Even the A100 for something around $15,000 (edit: used to say $10,000) only goes up to 80 gigabytes of VRAM, but a 192GB Mac Studio goes for under $6,000.
Those figures alone proves Nvidia isn't even competing in the consumer or even the enthusiast space anymore. They know you'll buy their hardware if you really need it, so they aggressively segment the market with VRAM restrictions.
Oops, I remembered it being somewhere near $15k but Google got confused and showed me results for the 40GB instead so I put $10k by mistake. Thanks for the correction.
A100 80GB goes for around $14,000 - $20,000 on eBay and A100 40GB goes for around $4,000 - $6,000. New (not from eBay - from PNY and such), it looks like an 80GB would set you back $18,000 to $26,000 depending on whether you want HBM2 or HBM2e.
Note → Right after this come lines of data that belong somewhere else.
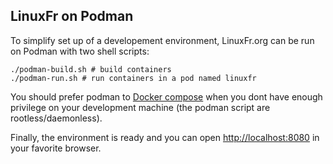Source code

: LinuxFr on Podman
-----------------

To simplify set up of a developement environment, LinuxFr.org can be
run on Podman with two shell scripts:

    ./podman-build.sh # build containers
    ./podman-run.sh # run containers in a pod named linuxfr

You should prefer podman to [Docker compose](./Docker.md) when you
dont have enough privilege on your development machine (the podman script
are rootless/daemonless).

Finally, the environment is ready and you can open [http://localhost:8080](http://localhost:8080)
in your favorite browser.

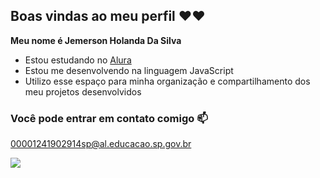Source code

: ## Boas vindas ao meu perfil ❤❤

**Meu nome é Jemerson Holanda Da Silva**

- Estou estudando no [Alura](https://www.alura.com.br/)
- Estou me desenvolvendo na linguagem JavaScript
- Utilizo esse espaço para minha organização e compartilhamento dos meu projetos desenvolvidos

### Você pode entrar em contato comigo 📫

00001241902914sp@al.educacao.sp.gov.br

![](https://media1.tenor.com/m/WDddkupcTYAAAAAd/luffy.gif)



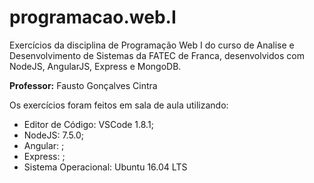 # programacao.web.I

Exercícios da disciplina de Programação Web I do curso de Analise e Desenvolvimento de Sistemas da FATEC de Franca, desenvolvidos com NodeJS, AngularJS, Express e MongoDB. 

**Professor:** Fausto Gonçalves Cintra

Os exercícios foram feitos em sala de aula utilizando:
- Editor de Código: VSCode 1.8.1;
- NodeJS: 7.5.0;
- Angular: ;
- Express: ;
- Sistema Operacional: Ubuntu 16.04 LTS
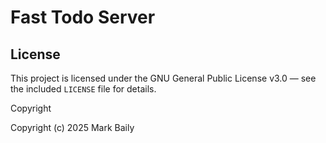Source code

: # Fast Todo Server


## License

This project is licensed under the GNU General Public License v3.0 — see the included `LICENSE` file for details.

Copyright

Copyright (c) 2025 Mark Baily

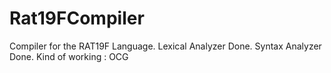 # Rat19FCompiler
Compiler for the RAT19F Language.
Lexical Analyzer Done.
Syntax Analyzer Done.
Kind of working : OCG
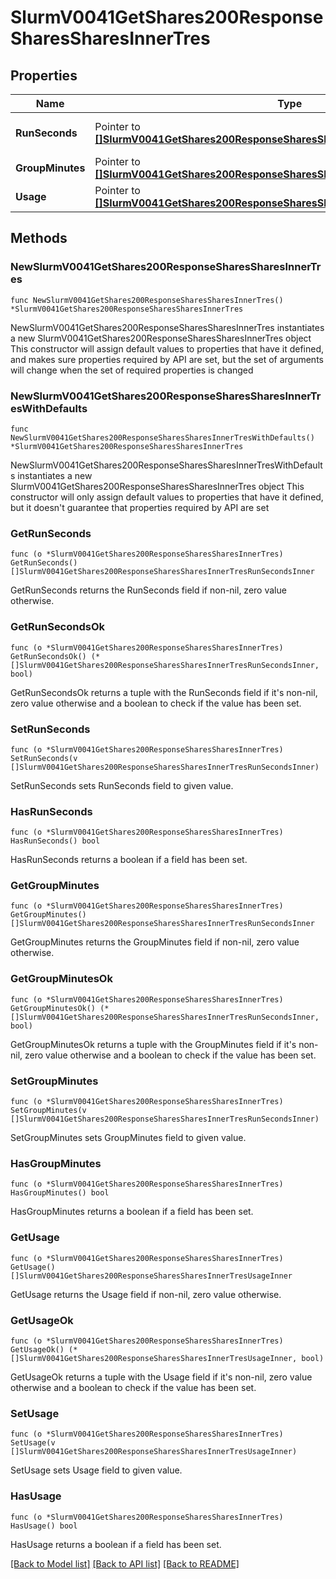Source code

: # SlurmV0041GetShares200ResponseSharesSharesInnerTres

## Properties

Name | Type | Description | Notes
------------ | ------------- | ------------- | -------------
**RunSeconds** | Pointer to [**[]SlurmV0041GetShares200ResponseSharesSharesInnerTresRunSecondsInner**](SlurmV0041GetShares200ResponseSharesSharesInnerTresRunSecondsInner.md) | Currently running tres-secs &#x3D; grp_used_tres_run_secs | [optional] 
**GroupMinutes** | Pointer to [**[]SlurmV0041GetShares200ResponseSharesSharesInnerTresRunSecondsInner**](SlurmV0041GetShares200ResponseSharesSharesInnerTresRunSecondsInner.md) | TRES-minute limit | [optional] 
**Usage** | Pointer to [**[]SlurmV0041GetShares200ResponseSharesSharesInnerTresUsageInner**](SlurmV0041GetShares200ResponseSharesSharesInnerTresUsageInner.md) | Measure of each TRES usage | [optional] 

## Methods

### NewSlurmV0041GetShares200ResponseSharesSharesInnerTres

`func NewSlurmV0041GetShares200ResponseSharesSharesInnerTres() *SlurmV0041GetShares200ResponseSharesSharesInnerTres`

NewSlurmV0041GetShares200ResponseSharesSharesInnerTres instantiates a new SlurmV0041GetShares200ResponseSharesSharesInnerTres object
This constructor will assign default values to properties that have it defined,
and makes sure properties required by API are set, but the set of arguments
will change when the set of required properties is changed

### NewSlurmV0041GetShares200ResponseSharesSharesInnerTresWithDefaults

`func NewSlurmV0041GetShares200ResponseSharesSharesInnerTresWithDefaults() *SlurmV0041GetShares200ResponseSharesSharesInnerTres`

NewSlurmV0041GetShares200ResponseSharesSharesInnerTresWithDefaults instantiates a new SlurmV0041GetShares200ResponseSharesSharesInnerTres object
This constructor will only assign default values to properties that have it defined,
but it doesn't guarantee that properties required by API are set

### GetRunSeconds

`func (o *SlurmV0041GetShares200ResponseSharesSharesInnerTres) GetRunSeconds() []SlurmV0041GetShares200ResponseSharesSharesInnerTresRunSecondsInner`

GetRunSeconds returns the RunSeconds field if non-nil, zero value otherwise.

### GetRunSecondsOk

`func (o *SlurmV0041GetShares200ResponseSharesSharesInnerTres) GetRunSecondsOk() (*[]SlurmV0041GetShares200ResponseSharesSharesInnerTresRunSecondsInner, bool)`

GetRunSecondsOk returns a tuple with the RunSeconds field if it's non-nil, zero value otherwise
and a boolean to check if the value has been set.

### SetRunSeconds

`func (o *SlurmV0041GetShares200ResponseSharesSharesInnerTres) SetRunSeconds(v []SlurmV0041GetShares200ResponseSharesSharesInnerTresRunSecondsInner)`

SetRunSeconds sets RunSeconds field to given value.

### HasRunSeconds

`func (o *SlurmV0041GetShares200ResponseSharesSharesInnerTres) HasRunSeconds() bool`

HasRunSeconds returns a boolean if a field has been set.

### GetGroupMinutes

`func (o *SlurmV0041GetShares200ResponseSharesSharesInnerTres) GetGroupMinutes() []SlurmV0041GetShares200ResponseSharesSharesInnerTresRunSecondsInner`

GetGroupMinutes returns the GroupMinutes field if non-nil, zero value otherwise.

### GetGroupMinutesOk

`func (o *SlurmV0041GetShares200ResponseSharesSharesInnerTres) GetGroupMinutesOk() (*[]SlurmV0041GetShares200ResponseSharesSharesInnerTresRunSecondsInner, bool)`

GetGroupMinutesOk returns a tuple with the GroupMinutes field if it's non-nil, zero value otherwise
and a boolean to check if the value has been set.

### SetGroupMinutes

`func (o *SlurmV0041GetShares200ResponseSharesSharesInnerTres) SetGroupMinutes(v []SlurmV0041GetShares200ResponseSharesSharesInnerTresRunSecondsInner)`

SetGroupMinutes sets GroupMinutes field to given value.

### HasGroupMinutes

`func (o *SlurmV0041GetShares200ResponseSharesSharesInnerTres) HasGroupMinutes() bool`

HasGroupMinutes returns a boolean if a field has been set.

### GetUsage

`func (o *SlurmV0041GetShares200ResponseSharesSharesInnerTres) GetUsage() []SlurmV0041GetShares200ResponseSharesSharesInnerTresUsageInner`

GetUsage returns the Usage field if non-nil, zero value otherwise.

### GetUsageOk

`func (o *SlurmV0041GetShares200ResponseSharesSharesInnerTres) GetUsageOk() (*[]SlurmV0041GetShares200ResponseSharesSharesInnerTresUsageInner, bool)`

GetUsageOk returns a tuple with the Usage field if it's non-nil, zero value otherwise
and a boolean to check if the value has been set.

### SetUsage

`func (o *SlurmV0041GetShares200ResponseSharesSharesInnerTres) SetUsage(v []SlurmV0041GetShares200ResponseSharesSharesInnerTresUsageInner)`

SetUsage sets Usage field to given value.

### HasUsage

`func (o *SlurmV0041GetShares200ResponseSharesSharesInnerTres) HasUsage() bool`

HasUsage returns a boolean if a field has been set.


[[Back to Model list]](../README.md#documentation-for-models) [[Back to API list]](../README.md#documentation-for-api-endpoints) [[Back to README]](../README.md)


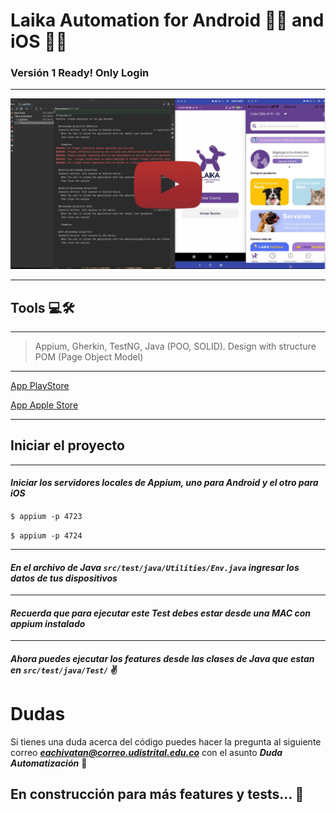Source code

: # Laika Automation for Android 📱🐸 and iOS 📱🍎

### Versión 1 Ready! Only Login

---

[![ScreenShot](media/screen-video.png)](https://youtu.be/BfWnyTk87m4)


---

## Tools 💻🛠

---

> Appium, Gherkin, TestNG, Java (POO, SOLID). Design with structure POM (Page Object Model)

---

[App PlayStore](https://play.google.com/store/apps/details?id=com.kubo.laika&hl=es_CO&gl=US)

[App Apple Store](https://apps.apple.com/co/app/laika-la-tienda-de-tu-mascota/id1325285117)

---

## Iniciar el proyecto

---
#### ***Iniciar los servidores locales de Appium, uno para Android y el otro para iOS***

`$ appium -p 4723`

`$ appium -p 4724`

---
#### ***En el archivo de Java `src/test/java/Utilities/Env.java` ingresar los datos de tus dispositivos***

---

#### ***Recuerda que para ejecutar este Test debes estar desde una MAC con appium instalado***

---

#### ***Ahora puedes ejecutar los features desde las clases de Java que estan en `src/test/java/Test/`*** ✌


# Dudas

Si tienes una duda acerca del código puedes hacer la pregunta al siguiente correo ***eachivatan@correo.udistrital.edu.co*** con el asunto
***Duda Automatización*** 💪


## En construcción para más features y tests...  🔨
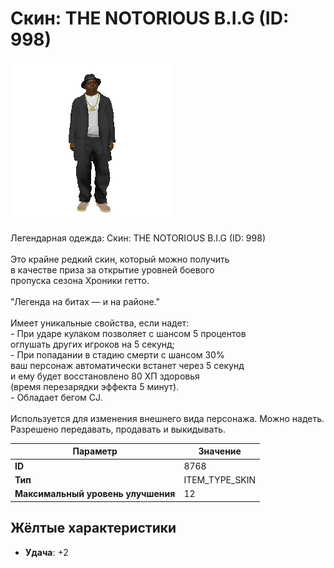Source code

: # Скин: THE NOTORIOUS B.I.G (ID: 998)

![Item Image](../img/8768.webp?raw=true)

Легендарная одежда: Скин: THE NOTORIOUS B.I.G (ID: 998)<br><br>Это крайне редкий скин, который можно получить<br>в качестве приза за открытие уровней боевого<br>пропуска сезона Хроники гетто.<br><br>"Легенда на битах — и на районе."<br><br>Имеет уникальные свойства, если надет:<br> - При ударе кулаком позволяет с шансом 5 процентов<br>оглушать других игроков на 5 секунд;<br> - При попадании в стадию смерти с шансом 30%<br>ваш персонаж автоматически встанет через 5 секунд<br>и ему будет восстановлено 80 ХП здоровья<br>(время перезарядки эффекта 5 минут).<br> - Обладает бегом CJ.<br><br>Используется для изменения внешнего вида персонажа. Можно надеть.<br>Разрешено передавать, продавать и выкидывать.


| Параметр | Значение |
|----------|----------|
| **ID** | 8768 |
| **Тип** | ITEM_TYPE_SKIN |
| **Максимальный уровень улучшения** | 12 |

## Жёлтые характеристики

- **Удача**: +2


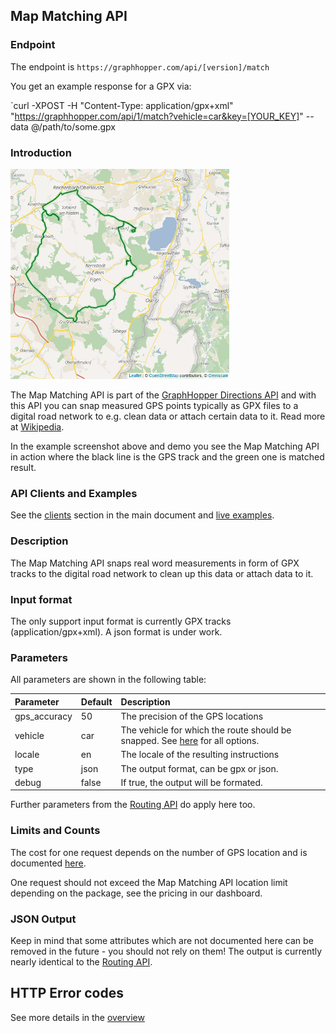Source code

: ## Map Matching API

### Endpoint

The endpoint is `https://graphhopper.com/api/[version]/match`

You get an example response for a GPX via:

`curl -XPOST -H "Content-Type: application/gpx+xml" "https://graphhopper.com/api/1/match?vehicle=car&key=[YOUR_KEY]" --data @/path/to/some.gpx

### Introduction

![Map Matching Example](./img/map-matching-example.png)

The Map Matching API is part of the [GraphHopper Directions API](https://graphhopper.com/#directions-api) and 
with this API you can snap measured GPS points typically as GPX files to a digital road network to e.g. clean 
data or attach certain data to it. Read more at [Wikipedia](https://en.wikipedia.org/wiki/Map_matching).

In the example screenshot above and demo you see the Map Matching API in action where the black line is the GPS track and
the green one is matched result.

### API Clients and Examples

See the [clients](./index.md#api-clients-and-examples) section in the main document and [live examples](https://graphhopper.com/api/1/examples/#map-matching).

### Description

The Map Matching API snaps real word measurements in form of GPX tracks 
to the digital road network to clean up this data or attach data to it.

### Input format

The only support input format is currently GPX tracks (application/gpx+xml). A json format is under work.

### Parameters

All parameters are shown in the following table:

Parameter   | Default | Description
:-----------|:--------|:-----------
gps_accuracy| 50      | The precision of the GPS locations
vehicle     | car     | The vehicle for which the route should be snapped. See [here](./supported-vehicle-profiles.md) for all options.
locale      | en      | The locale of the resulting instructions
type        | json    | The output format, can be gpx or json.
debug       | false   | If true, the output will be formated.

Further parameters from the [Routing API](routing.md) do apply here too.

### Limits and Counts

The cost for one request depends on the number of GPS location and is documented [here](https://graphhopper.com/api/1/docs/FAQ/).

One request should not exceed the Map Matching API location limit depending on the package, 
see the pricing in our dashboard.

### JSON Output

Keep in mind that some attributes which are not documented here can be removed in the future - 
you should not rely on them!
The output is currently nearly identical to the [Routing API](routing.md).

## HTTP Error codes

See more details in the [overview](index.md#http-error-codes)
Meanwhile you can buy a Mac Studio today without going through a distributor and they're under $6,000 if the only thing you care about is having 192GB of Unified Memory.
And while the memory bandwidth isn't quite as high as the 4090, the M-series chips can run certain models faster anyway, if Apple is to be believed
Even the A100 for something around $15,000 (edit: used to say $10,000) only goes up to 80 gigabytes of VRAM, but a 192GB Mac Studio goes for under $6,000.
Those figures alone proves Nvidia isn't even competing in the consumer or even the enthusiast space anymore. They know you'll buy their hardware if you really need it, so they aggressively segment the market with VRAM restrictions.